Die Gegenbesuche im Rapunzelgäßchen wurden seltener und hörten schließlich
ganz auf. Memento mori sagt mir nichts, Herr Kommissar, hatte Braun
gesagt. Aber Victorias Deutung scheint mir doch die plausibelste zu sein.
    Wie
gern wollte Richard ihm glauben! Aber sprachen die Umstände nicht jeder
harmlosen Deutung hohn? Das Problem war ja weniger, was sie gesagt hatte,
sondern, wie sie es gesagt hatte. Und das hatten weder Victoria noch Braun
gehört. War ihm der Klang ihrer Stimme nicht vertraut vorgekommen? Oder bildete
er sich alles nur ein? Signora Runa. Richard murmelte
    den
Namen, sezierte ihn in Silben und Buchstaben, um zu den immer gleichen Fragen
zurückzukehren: Wer war sie? Woher kannte sie ihn?
    Runa
mochte eine Phantasiebezeichnung sein, aber warum nannte sie sich Signora? Die
meisten Bordellwirtinnen legten sich französische Namen zu und hießen
demzufolge Madame. War sie Italienerin oder italienischer Abstammung? Sie
sprach allerdings ohne jeden Akzent. Richard dachte an den italienischen
Pianisten und gab dem Kutscher Befehl, zum Kaiserplatz zu fahren. Einige
Minuten später hielt der Wagen vor den mit Wappen geschmückten Arkaden des
Frankfurter Hofs. Die dreiflügelige Hotelanlage sah aus wie ein barockes
französisches Schloß. Die äußere Pracht setzte sich im Inneren fort, aber
Richard hatte kein Auge für das edle Interieur. Er bedaure, aber Signore
Consolo sei bereits zum Centralbahnhof gefahren, teilte ihm ein akkurat
gescheitelter Portier mit.
    Zum
Glück hatte der Zug nach Italien Verspätung.
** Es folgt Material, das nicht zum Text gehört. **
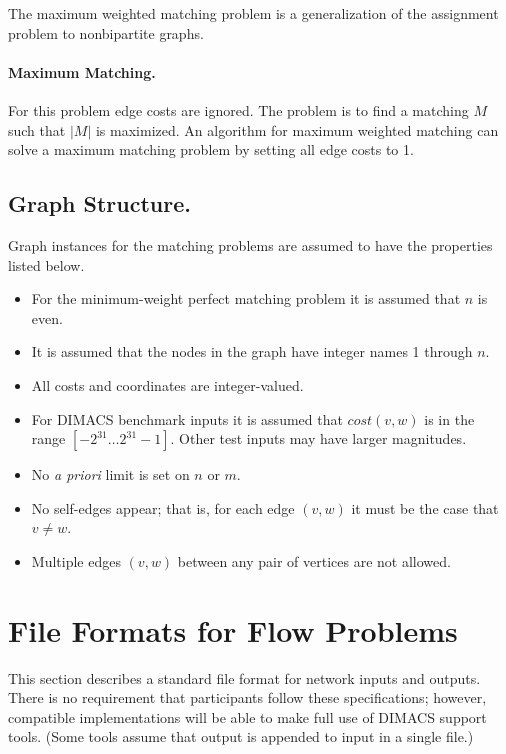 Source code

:The maximum weighted matching problem is a generalization of the
assignment problem to nonbipartite graphs.

\paragraph{Maximum Matching.} 
For this problem edge costs are ignored.  The problem is to find a
matching $M$ such that $|M|$ is maximized.  An algorithm for maximum
weighted matching can solve a maximum matching problem by setting all
edge costs to 1.

\subsection{Graph Structure.} 
Graph instances for the matching problems are assumed to have the
properties listed below.

\begin{itemize}
\item For the minimum-weight perfect matching problem it is
assumed that $n$ is even.

\item It is assumed that the nodes in the graph have integer names 
1 through $n$.

\item All costs and coordinates are integer-valued.

\item For DIMACS benchmark inputs it is assumed that $cost(v,w)$ is
in the range $[-2^{31} \ldots 2^{31}-1]$.  Other test inputs may have
larger magnitudes.

\item No {\em a priori} limit is set on $n$ or $m$.  

\item No self-edges appear; that is, for each edge $(v,w)$ it must
be the case that $v \neq w$.  

\item Multiple edges $(v,w)$ between any pair of vertices are not
allowed. 

\end{itemize} 

\section{File Formats for Flow Problems} 

This section describes a standard file format for network inputs and outputs. 
There is no  requirement that participants follow these specifications;
however, compatible implementations will be able to make full use of 
DIMACS support tools.  (Some tools assume that output is appended
to input in a single file.) 

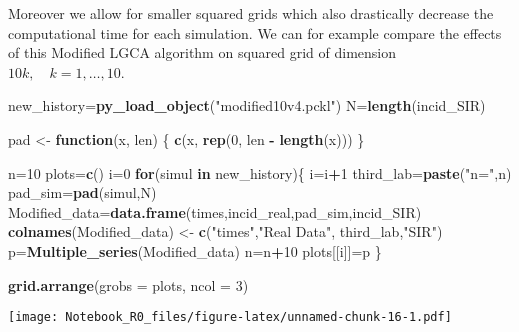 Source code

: \documentclass[
]{article}
\newenvironment{Shaded}{\begin{snugshade}}{\end{snugshade}}
\newcommand{\AttributeTok}[1]{\textcolor[rgb]{0.13,0.29,0.53}{#1}}
\newcommand{\ControlFlowTok}[1]{\textcolor[rgb]{0.13,0.29,0.53}{\textbf{#1}}}
\newcommand{\DecValTok}[1]{\textcolor[rgb]{0.00,0.00,0.81}{#1}}
\newcommand{\FunctionTok}[1]{\textcolor[rgb]{0.13,0.29,0.53}{\textbf{#1}}}
\newcommand{\NormalTok}[1]{#1}
\newcommand{\OtherTok}[1]{\textcolor[rgb]{0.56,0.35,0.01}{#1}}
\newcommand{\SpecialCharTok}[1]{\textcolor[rgb]{0.81,0.36,0.00}{\textbf{#1}}}
\newcommand{\StringTok}[1]{\textcolor[rgb]{0.31,0.60,0.02}{#1}}
\begin{document}
Moreover we allow for smaller squared grids which also drastically
decrease the computational time for each simulation. We can for example
compare the effects of this Modified LGCA algorithm on squared grid of
dimension \(10k,\quad k=1,\dots,10\).

\begin{Shaded}
\begin{Highlighting}[]
\NormalTok{new\_history}\OtherTok{=}\FunctionTok{py\_load\_object}\NormalTok{(}\StringTok{"modified10v4.pckl"}\NormalTok{)}
\NormalTok{N}\OtherTok{=}\FunctionTok{length}\NormalTok{(incid\_SIR)}

\NormalTok{pad }\OtherTok{\textless{}{-}} \ControlFlowTok{function}\NormalTok{(x, len) \{}
  \FunctionTok{c}\NormalTok{(x, }\FunctionTok{rep}\NormalTok{(}\DecValTok{0}\NormalTok{, len }\SpecialCharTok{{-}} \FunctionTok{length}\NormalTok{(x)))}
\NormalTok{\}}


\NormalTok{n}\OtherTok{=}\DecValTok{10}
\NormalTok{plots}\OtherTok{=}\FunctionTok{c}\NormalTok{()}
\NormalTok{i}\OtherTok{=}\DecValTok{0}
\ControlFlowTok{for}\NormalTok{(simul }\ControlFlowTok{in}\NormalTok{ new\_history)\{}
\NormalTok{  i}\OtherTok{=}\NormalTok{i}\SpecialCharTok{+}\DecValTok{1}
\NormalTok{  third\_lab}\OtherTok{=}\FunctionTok{paste}\NormalTok{(}\StringTok{"n="}\NormalTok{,n)}
\NormalTok{  pad\_sim}\OtherTok{=}\FunctionTok{pad}\NormalTok{(simul,N)}
\NormalTok{  Modified\_data}\OtherTok{=}\FunctionTok{data.frame}\NormalTok{(times,incid\_real,pad\_sim,incid\_SIR)}
  \FunctionTok{colnames}\NormalTok{(Modified\_data) }\OtherTok{\textless{}{-}} \FunctionTok{c}\NormalTok{(}\StringTok{"times"}\NormalTok{,}\StringTok{"Real Data"}\NormalTok{,  third\_lab,}\StringTok{"SIR"}\NormalTok{)}
\NormalTok{  p}\OtherTok{=}\FunctionTok{Multiple\_series}\NormalTok{(Modified\_data)}
\NormalTok{  n}\OtherTok{=}\NormalTok{n}\SpecialCharTok{+}\DecValTok{10}
\NormalTok{  plots[[i]]}\OtherTok{=}\NormalTok{p}
\NormalTok{\}}



\FunctionTok{grid.arrange}\NormalTok{(}\AttributeTok{grobs =}\NormalTok{ plots, }\AttributeTok{ncol =} \DecValTok{3}\NormalTok{)}
\end{Highlighting}
\end{Shaded}

\texttt{[image: Notebook\_R0\_files/figure-latex/unnamed-chunk-16-1.pdf]}
\end{document}

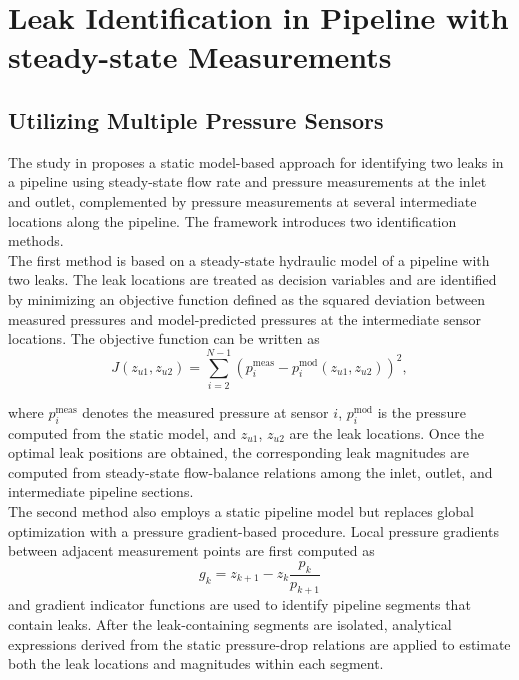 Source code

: \section{Leak Identification in Pipeline with steady-state Measurements}
\label{sec:lit:steadystate}

\subsection{Utilizing Multiple Pressure Sensors}

The study in \cite{ostapkowicz2023} proposes a static model-based approach for identifying two leaks in a pipeline using steady-state flow rate and pressure measurements at the inlet and outlet, complemented by pressure measurements at several intermediate locations along the pipeline. The framework introduces two identification methods.\\

The first method is based on a steady-state hydraulic model of a pipeline with two leaks. The leak locations are treated as decision variables and are identified by minimizing an objective function defined as the squared deviation between measured pressures and model-predicted pressures at the intermediate sensor locations. The objective function can be written as
\begin{equation*}
J(z_{u1}, z_{u2})
= \sum_{i=2}^{N-1} \left( p_i^{\text{meas}} - p_i^{\text{mod}}(z_{u1}, z_{u2}) \right)^2,
\end{equation*}

where $p_i^{\text{meas}}$ denotes the measured pressure at sensor $i$, $p_i^{\text{mod}}$ is the pressure computed from the static model, and $z_{u1}$, $z_{u2}$ are the leak locations. Once the optimal leak positions are obtained, the corresponding leak magnitudes are computed from steady-state flow-balance relations among the inlet, outlet, and intermediate pipeline sections.\\

The second method also employs a static pipeline model but replaces global optimization with a pressure gradient-based procedure. Local pressure gradients between adjacent measurement points are first computed as
\begin{equation*}
g_k = z_{k+1} - z_k \frac{p_k}{p_{k+1}}
\end{equation*}
and gradient indicator functions are used to identify pipeline segments that contain leaks. After the leak-containing segments are isolated, analytical expressions derived from the static pressure-drop relations are applied to estimate both the leak locations and magnitudes within each segment.\\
Consolo saß im Wartesaal der
Ersten Klasse und studierte Partituren. Als er Richard sah, stand er lächelnd
auf. »Guten Tag, Commissario.«
    »Ich
hoffe, Sie haben ein paar Minuten Zeit für mich?« »Si.« Die Männer setzten
sich. Consolo machte eine ausholende Handbewegung. »Der Bahnhof in Francoforte
ist wunderbar!«
    »Mhm«,
sagte Richard. Der Wartesaal der Ersten Klasse hatte das Ausmaß einer
Kathedrale und die Ausstattung eines Bankettsaals, und Richard hatte sich
ausweisen müssen, um überhaupt hineingelassen zu werden. Er überlegte, wie er
seine Fragen stellen konnte, ohne Lichtenstein zu kompromittieren. »Kennen Sie
eine Dame namens Signora Runa?« Der Pianist schüttelte den Kopf. »No. Warum?«
»Wir   fanden   ihren   Namen    in   Lichtensteins   Kartei«,    log Richard. »Da sie
vermutlich Italienerin ist, hatte ich gehofft, daß Sie mir weiterhelfen könnten.«
    »Das
tut mir leid, Commissario. Dieser Name ist ungewöhnlich, und ich habe ihn ganz
sicher noch nicht gehört.«
    »Und Laterna
Magica?«
    »Wer,
bitte, ist das?«
    »Wie
gut kannten Sie Hermann Lichtenstein?«
    »Ich
verstehe nicht?«
    »Haben
Sie mit ihm auch über, nun, andere Dinge gesprochen als Musik?«
    Consolo lächelte. »Sie meinen amore, Commissario?«
    »Zum
Beispiel, ja.«
    »Er hat
viel von seine Frau und Kinder erzählt. Ich kenne keine anständigere Mann als
Hermann Lichtenstein.«
    Richard
nickte und verabschiedete sich. Nachdenklich ging er zu seiner Droschke zurück. Ich kenne keinen anständigeren Mann als Hermann Lichtenstein. Ähnliches
hatte er während der vergangenen Tage Dutzende Male gehört, von Angehörigen,
Nachbarn, Freunden, Bekannten: ein treusorgender Vater und ein guter Ehemann.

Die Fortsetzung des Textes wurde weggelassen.